Brief >> Leaving out the pictures, output each record exactly as it stands.

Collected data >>
○ ○ ○

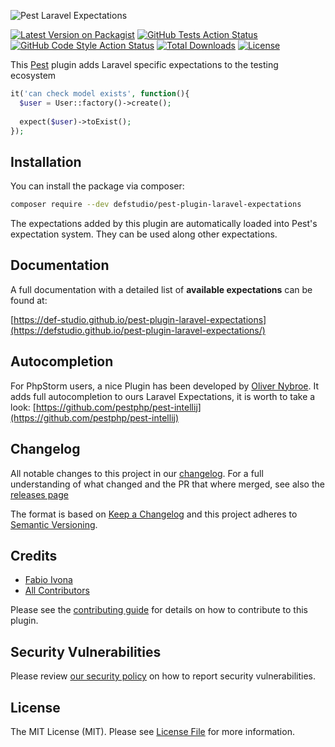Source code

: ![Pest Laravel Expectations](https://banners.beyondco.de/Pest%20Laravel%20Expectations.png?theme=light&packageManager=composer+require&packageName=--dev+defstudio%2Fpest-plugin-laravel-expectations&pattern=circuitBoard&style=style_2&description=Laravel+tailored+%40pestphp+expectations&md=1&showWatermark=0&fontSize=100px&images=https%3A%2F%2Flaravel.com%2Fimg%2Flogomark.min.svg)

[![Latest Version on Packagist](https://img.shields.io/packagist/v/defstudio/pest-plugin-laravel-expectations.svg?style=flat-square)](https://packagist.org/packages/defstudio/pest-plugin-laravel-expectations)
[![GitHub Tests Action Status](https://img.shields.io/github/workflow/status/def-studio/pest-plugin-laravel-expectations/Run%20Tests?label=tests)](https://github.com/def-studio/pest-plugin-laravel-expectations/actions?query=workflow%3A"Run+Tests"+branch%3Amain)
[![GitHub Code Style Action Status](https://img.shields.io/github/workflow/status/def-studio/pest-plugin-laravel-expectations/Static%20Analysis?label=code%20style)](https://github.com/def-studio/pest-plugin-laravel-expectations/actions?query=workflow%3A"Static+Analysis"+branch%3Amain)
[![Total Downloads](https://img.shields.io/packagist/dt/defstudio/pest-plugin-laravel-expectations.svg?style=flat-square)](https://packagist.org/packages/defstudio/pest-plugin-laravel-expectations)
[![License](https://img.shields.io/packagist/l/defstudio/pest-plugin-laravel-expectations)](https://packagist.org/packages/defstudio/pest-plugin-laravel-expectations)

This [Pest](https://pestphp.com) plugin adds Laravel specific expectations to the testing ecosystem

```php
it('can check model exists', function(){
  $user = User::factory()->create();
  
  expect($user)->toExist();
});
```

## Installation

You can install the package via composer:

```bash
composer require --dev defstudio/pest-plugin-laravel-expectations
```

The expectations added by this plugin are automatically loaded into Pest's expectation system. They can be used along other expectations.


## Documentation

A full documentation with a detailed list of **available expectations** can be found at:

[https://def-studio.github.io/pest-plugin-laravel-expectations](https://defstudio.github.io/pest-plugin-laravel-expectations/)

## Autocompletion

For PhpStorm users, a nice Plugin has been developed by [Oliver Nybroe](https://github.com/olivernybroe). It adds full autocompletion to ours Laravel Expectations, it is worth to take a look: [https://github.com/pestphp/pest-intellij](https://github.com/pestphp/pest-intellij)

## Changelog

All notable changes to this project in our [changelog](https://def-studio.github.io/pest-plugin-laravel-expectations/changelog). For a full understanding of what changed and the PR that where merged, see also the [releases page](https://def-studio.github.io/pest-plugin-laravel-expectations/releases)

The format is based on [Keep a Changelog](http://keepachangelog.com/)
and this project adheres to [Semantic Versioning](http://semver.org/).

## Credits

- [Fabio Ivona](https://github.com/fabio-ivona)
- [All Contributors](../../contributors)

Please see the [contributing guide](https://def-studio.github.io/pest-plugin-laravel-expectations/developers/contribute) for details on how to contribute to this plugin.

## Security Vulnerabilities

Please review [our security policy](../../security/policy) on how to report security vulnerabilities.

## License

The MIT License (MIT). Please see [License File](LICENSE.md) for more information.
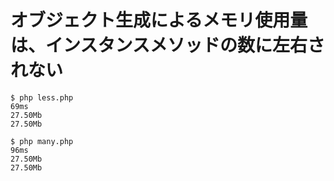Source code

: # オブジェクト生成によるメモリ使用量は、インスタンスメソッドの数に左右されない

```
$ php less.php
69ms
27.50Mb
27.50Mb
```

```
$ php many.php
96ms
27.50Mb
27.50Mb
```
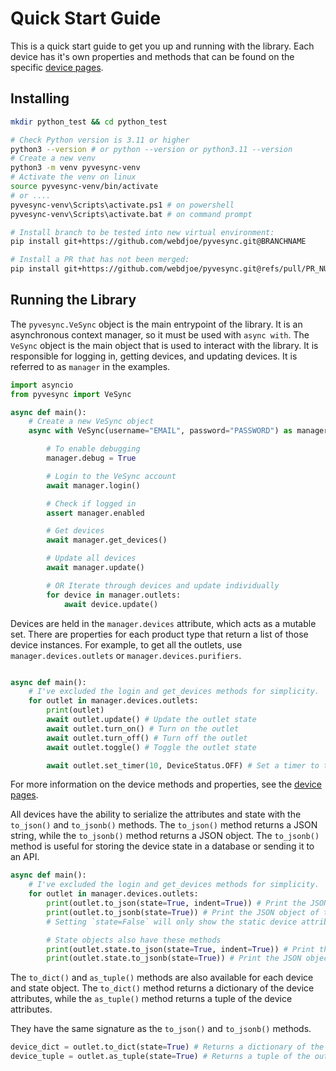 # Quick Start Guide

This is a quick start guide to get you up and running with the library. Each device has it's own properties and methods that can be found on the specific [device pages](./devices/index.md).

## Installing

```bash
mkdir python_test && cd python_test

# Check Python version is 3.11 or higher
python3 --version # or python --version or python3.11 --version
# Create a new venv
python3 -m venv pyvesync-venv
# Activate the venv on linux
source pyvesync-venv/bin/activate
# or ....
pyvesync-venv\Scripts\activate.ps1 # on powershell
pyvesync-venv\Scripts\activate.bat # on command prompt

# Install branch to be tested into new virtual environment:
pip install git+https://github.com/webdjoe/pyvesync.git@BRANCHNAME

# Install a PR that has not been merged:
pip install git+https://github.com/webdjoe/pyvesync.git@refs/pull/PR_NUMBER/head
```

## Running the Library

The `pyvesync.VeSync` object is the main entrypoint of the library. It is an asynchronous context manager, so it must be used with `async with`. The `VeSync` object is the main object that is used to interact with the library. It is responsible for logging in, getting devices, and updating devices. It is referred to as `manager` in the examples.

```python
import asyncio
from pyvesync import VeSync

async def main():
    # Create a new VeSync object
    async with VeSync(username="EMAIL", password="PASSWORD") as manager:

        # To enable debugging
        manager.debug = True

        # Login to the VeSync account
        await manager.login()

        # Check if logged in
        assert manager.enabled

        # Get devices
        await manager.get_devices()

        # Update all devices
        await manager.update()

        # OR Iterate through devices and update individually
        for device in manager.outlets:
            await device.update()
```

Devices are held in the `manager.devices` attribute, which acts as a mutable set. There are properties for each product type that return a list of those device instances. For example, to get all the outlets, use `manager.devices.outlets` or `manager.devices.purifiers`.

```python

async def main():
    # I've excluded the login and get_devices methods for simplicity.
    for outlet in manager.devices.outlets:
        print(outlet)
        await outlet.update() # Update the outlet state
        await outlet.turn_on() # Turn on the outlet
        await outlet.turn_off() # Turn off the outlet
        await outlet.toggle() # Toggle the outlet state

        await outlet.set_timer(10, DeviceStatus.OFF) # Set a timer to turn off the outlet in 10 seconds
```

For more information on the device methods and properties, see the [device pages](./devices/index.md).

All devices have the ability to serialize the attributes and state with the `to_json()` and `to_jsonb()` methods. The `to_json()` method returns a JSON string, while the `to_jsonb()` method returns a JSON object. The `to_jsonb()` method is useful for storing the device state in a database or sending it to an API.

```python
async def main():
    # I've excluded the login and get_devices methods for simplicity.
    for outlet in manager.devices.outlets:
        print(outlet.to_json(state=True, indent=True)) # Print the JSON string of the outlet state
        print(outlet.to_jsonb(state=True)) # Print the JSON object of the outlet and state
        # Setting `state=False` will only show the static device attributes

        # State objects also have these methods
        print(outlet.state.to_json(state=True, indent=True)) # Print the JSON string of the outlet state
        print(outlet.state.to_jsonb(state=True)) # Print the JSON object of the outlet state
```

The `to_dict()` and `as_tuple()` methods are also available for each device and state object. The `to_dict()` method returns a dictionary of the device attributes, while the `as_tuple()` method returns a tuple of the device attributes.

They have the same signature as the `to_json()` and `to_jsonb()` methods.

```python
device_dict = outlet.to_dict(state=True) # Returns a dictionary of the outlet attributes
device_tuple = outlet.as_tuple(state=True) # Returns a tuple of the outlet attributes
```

○ ○ ○

Answer to this problem >>
Source code

: ![Pest Laravel Expectations](https://banners.beyondco.de/Pest%20Laravel%20Expectations.png?theme=light&packageManager=composer+require&packageName=--dev+defstudio%2Fpest-plugin-laravel-expectations&pattern=circuitBoard&style=style_2&description=Laravel+tailored+%40pestphp+expectations&md=1&showWatermark=0&fontSize=100px&images=https%3A%2F%2Flaravel.com%2Fimg%2Flogomark.min.svg)

[![Latest Version on Packagist](https://img.shields.io/packagist/v/defstudio/pest-plugin-laravel-expectations.svg?style=flat-square)](https://packagist.org/packages/defstudio/pest-plugin-laravel-expectations)
[![GitHub Tests Action Status](https://img.shields.io/github/workflow/status/def-studio/pest-plugin-laravel-expectations/Run%20Tests?label=tests)](https://github.com/def-studio/pest-plugin-laravel-expectations/actions?query=workflow%3A"Run+Tests"+branch%3Amain)
[![GitHub Code Style Action Status](https://img.shields.io/github/workflow/status/def-studio/pest-plugin-laravel-expectations/Static%20Analysis?label=code%20style)](https://github.com/def-studio/pest-plugin-laravel-expectations/actions?query=workflow%3A"Static+Analysis"+branch%3Amain)
[![Total Downloads](https://img.shields.io/packagist/dt/defstudio/pest-plugin-laravel-expectations.svg?style=flat-square)](https://packagist.org/packages/defstudio/pest-plugin-laravel-expectations)
[![License](https://img.shields.io/packagist/l/defstudio/pest-plugin-laravel-expectations)](https://packagist.org/packages/defstudio/pest-plugin-laravel-expectations)

This [Pest](https://pestphp.com) plugin adds Laravel specific expectations to the testing ecosystem

```php
it('can check model exists', function(){
  $user = User::factory()->create();
  
  expect($user)->toExist();
});
```

## Installation

You can install the package via composer:

```bash
composer require --dev defstudio/pest-plugin-laravel-expectations
```

The expectations added by this plugin are automatically loaded into Pest's expectation system. They can be used along other expectations.


## Documentation

A full documentation with a detailed list of **available expectations** can be found at:

[https://def-studio.github.io/pest-plugin-laravel-expectations](https://defstudio.github.io/pest-plugin-laravel-expectations/)

## Autocompletion

For PhpStorm users, a nice Plugin has been developed by [Oliver Nybroe](https://github.com/olivernybroe). It adds full autocompletion to ours Laravel Expectations, it is worth to take a look: [https://github.com/pestphp/pest-intellij](https://github.com/pestphp/pest-intellij)

## Changelog

All notable changes to this project in our [changelog](https://def-studio.github.io/pest-plugin-laravel-expectations/changelog). For a full understanding of what changed and the PR that where merged, see also the [releases page](https://def-studio.github.io/pest-plugin-laravel-expectations/releases)

The format is based on [Keep a Changelog](http://keepachangelog.com/)
and this project adheres to [Semantic Versioning](http://semver.org/).

## Credits

- [Fabio Ivona](https://github.com/fabio-ivona)
- [All Contributors](../../contributors)

Please see the [contributing guide](https://def-studio.github.io/pest-plugin-laravel-expectations/developers/contribute) for details on how to contribute to this plugin.

## Security Vulnerabilities

Please review [our security policy](../../security/policy) on how to report security vulnerabilities.

## License

The MIT License (MIT). Please see [License File](LICENSE.md) for more information.
Source code

: # オブジェクト生成によるメモリ使用量は、インスタンスメソッドの数に左右されない

```
$ php less.php
69ms
27.50Mb
27.50Mb
```

```
$ php many.php
96ms
27.50Mb
27.50Mb
```
 # Quick Start Guide

This is a quick start guide to get you up and running with the library. Each device has it's own properties and methods that can be found on the specific [device pages](./devices/index.md).

## Installing

```bash
mkdir python_test && cd python_test

# Check Python version is 3.11 or higher
python3 --version # or python --version or python3.11 --version
# Create a new venv
python3 -m venv pyvesync-venv
# Activate the venv on linux
source pyvesync-venv/bin/activate
# or ....
pyvesync-venv\Scripts\activate.ps1 # on powershell
pyvesync-venv\Scripts\activate.bat # on command prompt

# Install branch to be tested into new virtual environment:
pip install git+https://github.com/webdjoe/pyvesync.git@BRANCHNAME

# Install a PR that has not been merged:
pip install git+https://github.com/webdjoe/pyvesync.git@refs/pull/PR_NUMBER/head
```

## Running the Library

The `pyvesync.VeSync` object is the main entrypoint of the library. It is an asynchronous context manager, so it must be used with `async with`. The `VeSync` object is the main object that is used to interact with the library. It is responsible for logging in, getting devices, and updating devices. It is referred to as `manager` in the examples.

```python
import asyncio
from pyvesync import VeSync

async def main():
    # Create a new VeSync object
    async with VeSync(username="EMAIL", password="PASSWORD") as manager:

        # To enable debugging
        manager.debug = True

        # Login to the VeSync account
        await manager.login()

        # Check if logged in
        assert manager.enabled

        # Get devices
        await manager.get_devices()

        # Update all devices
        await manager.update()

        # OR Iterate through devices and update individually
        for device in manager.outlets:
            await device.update()
```

Devices are held in the `manager.devices` attribute, which acts as a mutable set. There are properties for each product type that return a list of those device instances. For example, to get all the outlets, use `manager.devices.outlets` or `manager.devices.purifiers`.

```python

async def main():
    # I've excluded the login and get_devices methods for simplicity.
    for outlet in manager.devices.outlets:
        print(outlet)
        await outlet.update() # Update the outlet state
        await outlet.turn_on() # Turn on the outlet
        await outlet.turn_off() # Turn off the outlet
        await outlet.toggle() # Toggle the outlet state

        await outlet.set_timer(10, DeviceStatus.OFF) # Set a timer to turn off the outlet in 10 seconds
```

For more information on the device methods and properties, see the [device pages](./devices/index.md).

All devices have the ability to serialize the attributes and state with the `to_json()` and `to_jsonb()` methods. The `to_json()` method returns a JSON string, while the `to_jsonb()` method returns a JSON object. The `to_jsonb()` method is useful for storing the device state in a database or sending it to an API.

```python
async def main():
    # I've excluded the login and get_devices methods for simplicity.
    for outlet in manager.devices.outlets:
        print(outlet.to_json(state=True, indent=True)) # Print the JSON string of the outlet state
        print(outlet.to_jsonb(state=True)) # Print the JSON object of the outlet and state
        # Setting `state=False` will only show the static device attributes

        # State objects also have these methods
        print(outlet.state.to_json(state=True, indent=True)) # Print the JSON string of the outlet state
        print(outlet.state.to_jsonb(state=True)) # Print the JSON object of the outlet state
```

The `to_dict()` and `as_tuple()` methods are also available for each device and state object. The `to_dict()` method returns a dictionary of the device attributes, while the `as_tuple()` method returns a tuple of the device attributes.

They have the same signature as the `to_json()` and `to_jsonb()` methods.

```python
device_dict = outlet.to_dict(state=True) # Returns a dictionary of the outlet attributes
device_tuple = outlet.as_tuple(state=True) # Returns a tuple of the outlet attributes
```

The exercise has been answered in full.